Good enough.

Though I picked the name “fervent foodie” for this blog, those of you who’ve stuck with me over the last 7 years of intermittent blogging know that healthy living is a huge part of my life, and is a theme that trickles into the posts on this site.  This is one of those posts.  [Looking for something to cook?  I recommend Potato Pie.  Because potatoes are always the answer.]

I am writing to you from my desk on campus.  It’s the last month of the first year of my PhD program.  I have just four weeks to go.  And man.  WHAT A YEAR this has been.

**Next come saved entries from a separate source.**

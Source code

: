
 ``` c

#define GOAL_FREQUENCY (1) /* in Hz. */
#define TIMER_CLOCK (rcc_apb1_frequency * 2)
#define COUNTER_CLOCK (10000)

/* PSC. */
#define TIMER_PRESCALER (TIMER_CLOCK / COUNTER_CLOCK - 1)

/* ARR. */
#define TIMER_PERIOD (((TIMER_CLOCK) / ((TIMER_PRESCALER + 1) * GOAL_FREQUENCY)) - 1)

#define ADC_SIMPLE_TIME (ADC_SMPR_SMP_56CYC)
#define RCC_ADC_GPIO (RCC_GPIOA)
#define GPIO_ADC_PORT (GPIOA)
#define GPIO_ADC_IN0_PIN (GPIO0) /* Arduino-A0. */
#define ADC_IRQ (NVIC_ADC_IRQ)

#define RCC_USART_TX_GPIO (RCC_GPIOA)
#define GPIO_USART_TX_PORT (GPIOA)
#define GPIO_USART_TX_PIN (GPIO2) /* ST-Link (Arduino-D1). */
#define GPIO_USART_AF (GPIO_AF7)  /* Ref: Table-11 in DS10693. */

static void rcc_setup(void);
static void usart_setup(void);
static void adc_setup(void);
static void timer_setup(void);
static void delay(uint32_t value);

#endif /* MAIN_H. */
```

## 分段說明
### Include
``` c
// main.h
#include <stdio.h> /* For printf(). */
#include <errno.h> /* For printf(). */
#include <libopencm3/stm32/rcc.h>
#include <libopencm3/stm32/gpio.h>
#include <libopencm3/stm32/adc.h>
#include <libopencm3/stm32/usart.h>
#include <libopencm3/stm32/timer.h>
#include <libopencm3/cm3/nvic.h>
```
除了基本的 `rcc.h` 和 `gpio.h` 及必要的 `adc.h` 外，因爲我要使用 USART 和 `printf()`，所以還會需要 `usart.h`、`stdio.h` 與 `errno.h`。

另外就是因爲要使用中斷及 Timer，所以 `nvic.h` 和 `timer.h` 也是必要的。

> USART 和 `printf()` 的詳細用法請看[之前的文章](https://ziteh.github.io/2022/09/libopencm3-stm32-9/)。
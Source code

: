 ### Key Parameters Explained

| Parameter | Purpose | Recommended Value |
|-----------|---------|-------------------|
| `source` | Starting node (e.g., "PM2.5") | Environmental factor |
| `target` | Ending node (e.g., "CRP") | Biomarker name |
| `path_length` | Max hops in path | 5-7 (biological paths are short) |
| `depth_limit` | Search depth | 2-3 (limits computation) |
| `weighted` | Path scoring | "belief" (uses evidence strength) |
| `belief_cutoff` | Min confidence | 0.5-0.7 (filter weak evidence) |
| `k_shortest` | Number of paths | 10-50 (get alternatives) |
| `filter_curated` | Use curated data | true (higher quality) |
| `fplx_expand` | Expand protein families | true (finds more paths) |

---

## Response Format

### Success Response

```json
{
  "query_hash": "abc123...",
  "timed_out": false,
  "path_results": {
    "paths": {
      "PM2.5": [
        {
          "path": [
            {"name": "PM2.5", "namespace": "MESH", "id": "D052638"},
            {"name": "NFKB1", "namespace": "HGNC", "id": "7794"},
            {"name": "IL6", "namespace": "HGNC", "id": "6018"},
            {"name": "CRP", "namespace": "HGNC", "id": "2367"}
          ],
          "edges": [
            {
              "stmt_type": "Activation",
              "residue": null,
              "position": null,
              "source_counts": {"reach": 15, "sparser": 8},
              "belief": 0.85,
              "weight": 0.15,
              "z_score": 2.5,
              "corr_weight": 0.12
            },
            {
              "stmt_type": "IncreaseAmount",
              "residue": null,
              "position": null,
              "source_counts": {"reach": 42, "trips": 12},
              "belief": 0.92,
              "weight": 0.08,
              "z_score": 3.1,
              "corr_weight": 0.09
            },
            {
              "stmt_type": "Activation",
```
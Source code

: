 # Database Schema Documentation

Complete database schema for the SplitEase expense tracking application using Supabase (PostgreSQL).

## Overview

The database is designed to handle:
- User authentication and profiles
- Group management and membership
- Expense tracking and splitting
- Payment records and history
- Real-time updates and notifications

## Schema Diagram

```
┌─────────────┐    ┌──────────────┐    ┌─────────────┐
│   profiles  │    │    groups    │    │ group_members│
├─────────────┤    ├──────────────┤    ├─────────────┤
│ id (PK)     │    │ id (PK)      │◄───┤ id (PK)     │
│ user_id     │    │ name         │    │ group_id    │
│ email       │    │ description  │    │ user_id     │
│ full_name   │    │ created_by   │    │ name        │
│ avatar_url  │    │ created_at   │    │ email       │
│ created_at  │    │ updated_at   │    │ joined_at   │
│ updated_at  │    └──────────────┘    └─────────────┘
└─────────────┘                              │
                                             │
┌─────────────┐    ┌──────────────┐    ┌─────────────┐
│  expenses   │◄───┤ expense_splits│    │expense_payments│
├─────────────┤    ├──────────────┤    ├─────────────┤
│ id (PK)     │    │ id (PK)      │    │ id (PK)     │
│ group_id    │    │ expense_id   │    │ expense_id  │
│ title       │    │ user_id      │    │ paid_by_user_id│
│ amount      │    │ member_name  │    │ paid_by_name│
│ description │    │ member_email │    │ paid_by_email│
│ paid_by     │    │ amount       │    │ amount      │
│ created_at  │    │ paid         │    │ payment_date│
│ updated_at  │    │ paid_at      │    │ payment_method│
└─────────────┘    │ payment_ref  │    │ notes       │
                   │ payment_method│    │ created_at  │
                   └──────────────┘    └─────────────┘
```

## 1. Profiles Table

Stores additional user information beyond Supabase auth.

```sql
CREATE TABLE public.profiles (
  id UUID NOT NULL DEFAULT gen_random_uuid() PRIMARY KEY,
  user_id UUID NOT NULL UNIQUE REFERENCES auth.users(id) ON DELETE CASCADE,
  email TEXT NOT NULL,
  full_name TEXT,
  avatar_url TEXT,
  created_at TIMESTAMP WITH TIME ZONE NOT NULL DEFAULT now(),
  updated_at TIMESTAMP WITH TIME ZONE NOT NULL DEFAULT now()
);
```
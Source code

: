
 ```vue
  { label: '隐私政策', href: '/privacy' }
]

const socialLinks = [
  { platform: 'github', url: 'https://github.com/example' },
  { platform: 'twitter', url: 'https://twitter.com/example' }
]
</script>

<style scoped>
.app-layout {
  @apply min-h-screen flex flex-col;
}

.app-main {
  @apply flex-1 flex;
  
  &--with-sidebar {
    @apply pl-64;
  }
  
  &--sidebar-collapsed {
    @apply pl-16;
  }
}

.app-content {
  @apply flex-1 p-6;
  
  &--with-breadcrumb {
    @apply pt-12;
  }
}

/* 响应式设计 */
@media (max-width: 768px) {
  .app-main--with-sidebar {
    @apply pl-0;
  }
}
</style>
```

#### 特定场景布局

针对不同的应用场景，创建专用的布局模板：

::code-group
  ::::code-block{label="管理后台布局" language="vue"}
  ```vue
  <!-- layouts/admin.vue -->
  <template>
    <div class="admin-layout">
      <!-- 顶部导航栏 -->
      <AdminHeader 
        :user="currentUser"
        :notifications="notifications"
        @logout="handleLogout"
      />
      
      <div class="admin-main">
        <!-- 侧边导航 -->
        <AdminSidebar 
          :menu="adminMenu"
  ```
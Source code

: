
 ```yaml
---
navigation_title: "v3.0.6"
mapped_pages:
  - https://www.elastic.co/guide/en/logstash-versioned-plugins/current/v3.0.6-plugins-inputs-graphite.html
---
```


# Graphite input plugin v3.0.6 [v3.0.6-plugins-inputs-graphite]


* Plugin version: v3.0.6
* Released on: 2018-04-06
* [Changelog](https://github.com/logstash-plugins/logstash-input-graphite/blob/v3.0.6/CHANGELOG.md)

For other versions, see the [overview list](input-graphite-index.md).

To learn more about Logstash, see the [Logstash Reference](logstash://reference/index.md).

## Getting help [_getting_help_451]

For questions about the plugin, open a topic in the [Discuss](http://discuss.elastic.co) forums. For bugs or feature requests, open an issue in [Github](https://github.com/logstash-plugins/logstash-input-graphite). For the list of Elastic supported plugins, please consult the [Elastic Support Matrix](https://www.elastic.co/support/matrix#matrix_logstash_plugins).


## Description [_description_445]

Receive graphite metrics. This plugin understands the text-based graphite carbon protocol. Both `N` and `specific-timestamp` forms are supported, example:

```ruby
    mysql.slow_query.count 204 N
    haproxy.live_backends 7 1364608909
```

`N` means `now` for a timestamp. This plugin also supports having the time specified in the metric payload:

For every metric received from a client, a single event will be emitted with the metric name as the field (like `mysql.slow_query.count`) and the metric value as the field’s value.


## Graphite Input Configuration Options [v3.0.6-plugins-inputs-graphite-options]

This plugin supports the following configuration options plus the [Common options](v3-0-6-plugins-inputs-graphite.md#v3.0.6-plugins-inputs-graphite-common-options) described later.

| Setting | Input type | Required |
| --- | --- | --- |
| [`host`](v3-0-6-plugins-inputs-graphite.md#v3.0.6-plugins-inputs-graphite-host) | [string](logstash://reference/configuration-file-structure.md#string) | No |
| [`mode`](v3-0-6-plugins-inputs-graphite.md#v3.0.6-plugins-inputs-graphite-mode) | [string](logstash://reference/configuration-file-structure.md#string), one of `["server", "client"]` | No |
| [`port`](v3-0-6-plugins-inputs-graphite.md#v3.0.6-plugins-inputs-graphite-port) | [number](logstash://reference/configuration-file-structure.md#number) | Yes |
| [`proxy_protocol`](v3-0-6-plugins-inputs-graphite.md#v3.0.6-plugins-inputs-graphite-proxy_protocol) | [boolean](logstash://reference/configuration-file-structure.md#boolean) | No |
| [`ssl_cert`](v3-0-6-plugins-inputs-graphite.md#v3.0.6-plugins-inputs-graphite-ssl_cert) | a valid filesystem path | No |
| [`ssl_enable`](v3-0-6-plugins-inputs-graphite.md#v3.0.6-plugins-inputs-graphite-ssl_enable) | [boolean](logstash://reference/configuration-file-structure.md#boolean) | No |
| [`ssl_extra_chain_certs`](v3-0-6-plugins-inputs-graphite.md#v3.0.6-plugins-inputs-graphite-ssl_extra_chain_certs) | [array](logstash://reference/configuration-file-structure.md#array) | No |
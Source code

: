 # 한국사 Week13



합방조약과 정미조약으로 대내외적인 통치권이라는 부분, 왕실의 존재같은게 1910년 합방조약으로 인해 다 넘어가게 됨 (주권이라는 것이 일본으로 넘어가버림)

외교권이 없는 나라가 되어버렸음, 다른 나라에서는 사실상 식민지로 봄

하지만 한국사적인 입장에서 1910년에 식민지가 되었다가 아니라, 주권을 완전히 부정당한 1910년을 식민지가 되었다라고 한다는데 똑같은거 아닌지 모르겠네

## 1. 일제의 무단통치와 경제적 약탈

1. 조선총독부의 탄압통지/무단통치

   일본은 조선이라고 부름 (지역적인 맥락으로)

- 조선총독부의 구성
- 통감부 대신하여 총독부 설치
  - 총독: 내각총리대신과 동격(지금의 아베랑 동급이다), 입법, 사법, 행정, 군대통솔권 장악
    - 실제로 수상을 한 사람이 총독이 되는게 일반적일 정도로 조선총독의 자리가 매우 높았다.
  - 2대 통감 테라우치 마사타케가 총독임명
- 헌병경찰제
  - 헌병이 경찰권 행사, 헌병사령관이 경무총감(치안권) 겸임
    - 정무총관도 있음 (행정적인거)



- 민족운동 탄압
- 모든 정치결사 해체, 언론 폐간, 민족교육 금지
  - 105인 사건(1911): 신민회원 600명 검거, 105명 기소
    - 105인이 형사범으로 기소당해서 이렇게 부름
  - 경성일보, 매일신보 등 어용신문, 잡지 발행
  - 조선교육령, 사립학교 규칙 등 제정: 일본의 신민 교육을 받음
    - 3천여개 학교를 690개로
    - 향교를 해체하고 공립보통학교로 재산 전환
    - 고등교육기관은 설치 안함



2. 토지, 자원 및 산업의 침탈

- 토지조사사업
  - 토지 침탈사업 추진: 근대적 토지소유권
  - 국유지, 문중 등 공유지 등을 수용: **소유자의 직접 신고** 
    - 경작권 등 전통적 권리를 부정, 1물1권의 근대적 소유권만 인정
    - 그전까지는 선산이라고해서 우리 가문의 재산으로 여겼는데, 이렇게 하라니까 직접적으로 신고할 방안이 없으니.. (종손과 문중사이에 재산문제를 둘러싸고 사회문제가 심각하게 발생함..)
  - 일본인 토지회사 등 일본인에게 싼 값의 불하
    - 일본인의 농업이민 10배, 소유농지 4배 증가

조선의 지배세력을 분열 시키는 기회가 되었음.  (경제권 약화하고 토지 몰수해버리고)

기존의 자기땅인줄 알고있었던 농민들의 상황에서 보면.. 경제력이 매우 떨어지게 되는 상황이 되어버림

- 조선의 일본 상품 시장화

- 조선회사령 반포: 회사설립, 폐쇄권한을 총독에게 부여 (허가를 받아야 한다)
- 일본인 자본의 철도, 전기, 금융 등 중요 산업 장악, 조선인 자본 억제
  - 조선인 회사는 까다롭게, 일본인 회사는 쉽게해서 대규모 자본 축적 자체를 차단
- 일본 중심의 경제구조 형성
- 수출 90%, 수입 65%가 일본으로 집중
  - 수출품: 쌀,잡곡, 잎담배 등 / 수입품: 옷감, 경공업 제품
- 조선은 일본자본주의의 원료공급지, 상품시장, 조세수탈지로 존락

As I talk to more and more people who have successfully navigated PhD programs, I’m learning that it’s completely normal to feel like you’re not good enough.  And that this feeling won’t go away.  EVER.  They call it the Imposter Syndrome.  We all feel like we’re not smart enough to be here, that we were accepted by mistake, and we’re all worried that eventually everyone else will find out how dumb we actually are.  These feelings are not unique to PhD programs, of course.  When you surround yourself with exceptional people, the bar is often too high to touch, no matter how much effort you give it.

fervent foodie

When I started the PhD program, I knew it would be the hardest thing I’d ever attempted.  More challenging than finishing my undergraduate degree in three years or kicking the CPA Exam’s booty.  Or studying for the GMAT til midnight each night for months on end.  More challenging than working in Big Four Accounting or pursuing my Masters while working full-time.  I knew all of this, yet I had no benchmark to prepare myself.  I went into this year as I do all of life’s greatest tasks — with my head down and my eyes locked in on success.  The problem here is that unlike other obstacles I’d tackled, there is no tangible, well-defined measure of success in a PhD program.  And that, my friends, was nearly crippling for me.

How does a goal-seeking perfectionist thrive in that type of environment?  I cried more this year than I care to admit.  I thought about quitting.  Everything.  I persistently doubted my abilities.  My relationships suffered.  My happiness suffered even more.  I felt like a failure on all levels–at school, at home.  I felt like a failed healthy-living proponent.  An imposter from all angles.

A couple of months ago, I was talking with my new friend (AKA my counselor) and she advised me to change my goal from SUCCESS to “good enough.”  Good enough?  That sounded… obtainable.  Doable.  And it gave me a small spark of hope that I might actually be able to hang in there a little longer.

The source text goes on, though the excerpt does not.